HydroPack makes dirty water clean

Hey, everyone! I saw this article on the Bristol Herald Courier website. This could be a real life saver for a lot of people when there are natural disasters. Here’s a reprint for you.

HydroPack makes dirty water clean

Submitted Photo – The HydroPack makes drinkable water in 10 hours.

By Allie Robinson
Published: March 28, 2011


It resembles a Capri Sun pouch, if a Capri Sun were flat and filled with orange powder. It probably tastes similar to a Capri Sun drink, too.

But the HydroPack is no lunchbox beverage – it’s far more likely to be seen in the hands of disaster victims than third graders.

That’s because the HydroPack can turn just about any water source – a mud puddle, rainwater, flood waters – into 12 ounces of clean, filtered water in about 10 hours.

The pouch, which is about the size of half a sheet of paper, is clear and plastic on one side, and papery on the other. Inside are chemicals to purify water, as well as nutrients like Vitamin C and potassium, and sugar and a flavor, like orange.

The one-time-use emergency filter is produced by Hydration Technology Innovations, a company based in Arizona. Eastman Chemical, in Kingsport, provided the chemical catalyst to make the pouch work.

“Eastman cellulose acetate goes into the membrane and it enables the forward osmosis process,” said Maranda Demuth, who works in corporate communications at Eastman. “The Eastman cellulose acetate … is the thing that is the membrane that pulls the water through.”

The forward osmosis process is critical to the HydroPack’s functionality, she said. Basically, the cellulose acetate pulls the dirty water through the back of the pouch’s papery side, and the chemicals purify and filter it as the water flows through, filling the pouch with a clean beverage. After it is full, a straw can be punched in the pouch for consumption, Capri Sun-style.

“It’s very, very cool,” Demuth said. “The results of this innovation are really a life-saving technology to deploy to some of the world’s most vulnerable people.”

She said Eastman has worked with HTI for several years, and through their partnership has helped to optimize the materials in the HTI packet.

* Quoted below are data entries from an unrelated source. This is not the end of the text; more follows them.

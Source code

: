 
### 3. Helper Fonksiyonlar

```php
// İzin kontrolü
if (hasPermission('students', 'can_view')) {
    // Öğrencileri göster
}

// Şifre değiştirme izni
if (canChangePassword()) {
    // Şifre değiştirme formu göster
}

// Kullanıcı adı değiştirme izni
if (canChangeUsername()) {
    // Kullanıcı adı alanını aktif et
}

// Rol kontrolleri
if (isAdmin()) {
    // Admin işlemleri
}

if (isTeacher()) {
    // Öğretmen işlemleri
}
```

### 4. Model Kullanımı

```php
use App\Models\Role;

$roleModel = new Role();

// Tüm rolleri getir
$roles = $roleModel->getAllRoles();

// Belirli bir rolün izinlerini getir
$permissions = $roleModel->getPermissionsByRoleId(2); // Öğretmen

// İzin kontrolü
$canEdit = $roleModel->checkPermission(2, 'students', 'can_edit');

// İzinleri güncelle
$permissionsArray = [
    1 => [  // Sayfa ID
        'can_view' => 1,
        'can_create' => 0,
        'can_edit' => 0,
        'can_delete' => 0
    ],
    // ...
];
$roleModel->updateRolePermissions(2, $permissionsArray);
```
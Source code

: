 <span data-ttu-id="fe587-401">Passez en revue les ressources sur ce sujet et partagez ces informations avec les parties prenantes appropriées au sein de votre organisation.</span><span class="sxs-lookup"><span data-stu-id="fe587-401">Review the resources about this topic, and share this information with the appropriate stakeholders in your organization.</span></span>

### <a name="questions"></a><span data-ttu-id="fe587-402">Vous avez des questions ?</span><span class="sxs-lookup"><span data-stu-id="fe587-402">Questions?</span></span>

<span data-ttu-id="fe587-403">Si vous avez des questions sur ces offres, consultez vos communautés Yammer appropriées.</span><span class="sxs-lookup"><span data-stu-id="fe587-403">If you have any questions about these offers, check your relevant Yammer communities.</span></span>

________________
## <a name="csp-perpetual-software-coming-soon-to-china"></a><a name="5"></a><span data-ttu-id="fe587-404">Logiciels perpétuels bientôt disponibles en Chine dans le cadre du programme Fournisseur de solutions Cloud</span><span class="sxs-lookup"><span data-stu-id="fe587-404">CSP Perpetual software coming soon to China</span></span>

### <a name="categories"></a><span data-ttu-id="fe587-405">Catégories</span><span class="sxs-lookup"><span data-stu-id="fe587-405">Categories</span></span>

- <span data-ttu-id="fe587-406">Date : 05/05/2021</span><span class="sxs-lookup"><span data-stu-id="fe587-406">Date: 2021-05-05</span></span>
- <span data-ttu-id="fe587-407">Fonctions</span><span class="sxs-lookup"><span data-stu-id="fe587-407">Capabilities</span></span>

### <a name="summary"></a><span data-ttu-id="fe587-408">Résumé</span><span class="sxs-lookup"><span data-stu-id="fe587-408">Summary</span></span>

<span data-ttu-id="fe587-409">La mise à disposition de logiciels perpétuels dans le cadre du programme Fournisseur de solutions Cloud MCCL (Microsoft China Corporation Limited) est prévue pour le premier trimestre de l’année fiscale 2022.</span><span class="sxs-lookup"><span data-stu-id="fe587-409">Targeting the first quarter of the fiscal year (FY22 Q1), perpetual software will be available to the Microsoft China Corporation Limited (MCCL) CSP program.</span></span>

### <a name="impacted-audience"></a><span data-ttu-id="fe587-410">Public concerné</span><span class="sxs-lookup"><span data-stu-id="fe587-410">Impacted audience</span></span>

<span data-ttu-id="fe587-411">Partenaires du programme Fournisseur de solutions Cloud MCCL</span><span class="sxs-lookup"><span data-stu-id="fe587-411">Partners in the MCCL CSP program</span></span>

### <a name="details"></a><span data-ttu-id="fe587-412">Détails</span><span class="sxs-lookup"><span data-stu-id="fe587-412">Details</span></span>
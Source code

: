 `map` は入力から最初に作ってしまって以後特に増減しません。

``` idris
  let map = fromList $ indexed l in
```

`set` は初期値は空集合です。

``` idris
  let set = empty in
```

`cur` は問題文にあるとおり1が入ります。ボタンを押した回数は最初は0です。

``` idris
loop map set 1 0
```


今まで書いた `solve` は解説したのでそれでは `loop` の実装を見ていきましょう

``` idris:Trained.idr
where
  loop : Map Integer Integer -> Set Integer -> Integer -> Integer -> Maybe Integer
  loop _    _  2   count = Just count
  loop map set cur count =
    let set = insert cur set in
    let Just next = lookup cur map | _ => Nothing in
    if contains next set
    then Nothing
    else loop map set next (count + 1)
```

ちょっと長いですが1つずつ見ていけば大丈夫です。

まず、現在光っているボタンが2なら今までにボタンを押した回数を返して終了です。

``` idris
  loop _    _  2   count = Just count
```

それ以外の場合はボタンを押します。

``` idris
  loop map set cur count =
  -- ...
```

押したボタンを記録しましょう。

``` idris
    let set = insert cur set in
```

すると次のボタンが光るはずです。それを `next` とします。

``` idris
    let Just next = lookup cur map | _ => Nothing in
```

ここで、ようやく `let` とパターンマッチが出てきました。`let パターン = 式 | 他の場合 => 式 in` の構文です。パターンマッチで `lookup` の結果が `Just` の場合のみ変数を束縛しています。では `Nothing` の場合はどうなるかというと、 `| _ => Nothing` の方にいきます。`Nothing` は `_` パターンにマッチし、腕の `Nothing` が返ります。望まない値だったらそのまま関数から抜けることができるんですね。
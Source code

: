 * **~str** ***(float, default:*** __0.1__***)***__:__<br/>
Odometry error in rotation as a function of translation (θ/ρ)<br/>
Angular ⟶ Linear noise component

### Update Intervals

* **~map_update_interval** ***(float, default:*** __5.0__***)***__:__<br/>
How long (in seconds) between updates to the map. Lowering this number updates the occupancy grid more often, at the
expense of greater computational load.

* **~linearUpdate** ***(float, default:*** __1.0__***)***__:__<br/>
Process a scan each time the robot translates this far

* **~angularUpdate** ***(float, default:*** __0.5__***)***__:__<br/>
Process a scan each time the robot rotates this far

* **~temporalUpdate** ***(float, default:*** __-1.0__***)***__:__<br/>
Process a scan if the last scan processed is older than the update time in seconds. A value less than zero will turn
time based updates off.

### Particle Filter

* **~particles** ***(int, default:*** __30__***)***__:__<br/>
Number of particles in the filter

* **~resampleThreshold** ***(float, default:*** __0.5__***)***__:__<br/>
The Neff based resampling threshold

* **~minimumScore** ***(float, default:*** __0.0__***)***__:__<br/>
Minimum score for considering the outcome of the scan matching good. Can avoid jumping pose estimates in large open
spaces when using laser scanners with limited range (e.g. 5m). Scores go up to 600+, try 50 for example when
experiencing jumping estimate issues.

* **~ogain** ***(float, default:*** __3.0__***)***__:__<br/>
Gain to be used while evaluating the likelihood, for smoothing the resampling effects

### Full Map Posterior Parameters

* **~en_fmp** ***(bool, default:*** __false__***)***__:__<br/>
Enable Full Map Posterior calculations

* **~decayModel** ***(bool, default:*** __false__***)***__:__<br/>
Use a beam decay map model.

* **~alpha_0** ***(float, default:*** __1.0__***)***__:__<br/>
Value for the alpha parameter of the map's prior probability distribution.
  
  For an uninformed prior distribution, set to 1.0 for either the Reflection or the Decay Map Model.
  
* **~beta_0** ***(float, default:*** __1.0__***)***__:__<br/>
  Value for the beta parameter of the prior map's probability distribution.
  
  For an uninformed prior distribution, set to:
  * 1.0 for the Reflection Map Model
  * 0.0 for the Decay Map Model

The HydroPack has received a lot of attention lately because representatives from HTI, Eastman, and the pack’s design company, Modern Edge, visited Kenya in late January to test the HydroPack in the field, Demuth said.

“They were there several weeks and came back very energized,” she said.

According to a blog HTI representatives kept while in Kenya, natives loved the HydroPack.

“The most frequent phrase out of the mouths of our field workers was, ‘They’re crazy about the HydroPack,’” wrote Nathan Jones, an HTI disaster relief specialist who kept the trip’s blog. “Hydration states improved during the pilot, as documented by our three community health workers performing the health survey.”

The HydroPack is intended to be used as a “short-term solution,” Demuth said.

“It’s for the interim phase [when] we need sustainability very quickly before relief agencies arrive,

she said. “The HydroPack is really meant for that window.”

She said 200,000 HydroPacks were sent to Haiti after the earthquakes there in January 2010. She also said that it would take 15 helicopters carrying clean water to a disaster relief area to carry as much water as one helicopter filled with HydroPacks would be able to purify.

“The HydroPack is light, is compact, [it] really could revolutionize” disaster relief response, she said. “[It would save] an abundance for the logistics cost, bringing in pouches instead of bottled water.”

HydroPacks are also available for commercial use, such as for camping or boating trips. The warning on the product’s brochure tells consumers not to use the HydroPack in seawater, sewage or antifreeze, which illustrates how versatile the product is.

“Eastman is proud of this,” Demuth said. “It truly embodies our commitment to sustainability, and is just the right thing to do.”